● **Your goal**: Count how many lines in the data hold "components". Only the number.

----

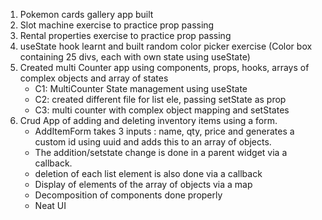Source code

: 1. Pokemon cards gallery app built
2. Slot machine exercise to practice prop passing
3. Rental properties exercise to practice prop passing
4. useState hook learnt and built random color picker exercise (Color box containing 25 divs, each with own state using useState)
5. Created multi Counter app using components, props, hooks, arrays of complex objects and array of states
    * C1: MultiCounter State management using useState
    * C2: created different file for list ele, passing setState as prop
    * C3: multi counter with complex object mapping and setStates
6. Crud App of adding and deleting inventory items using a form.
      * AddItemForm takes 3 inputs : name, qty, price and generates a custom id using uuid and adds this to an array of objects.
      * The addition/setstate change is done in a parent widget via a callback.
      * deletion of each list element is also done via a callback
      * Display of elements of the array of objects via a map
      * Decomposition of components done properly
      * Neat UI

----

● **Reply to the exercise**: 2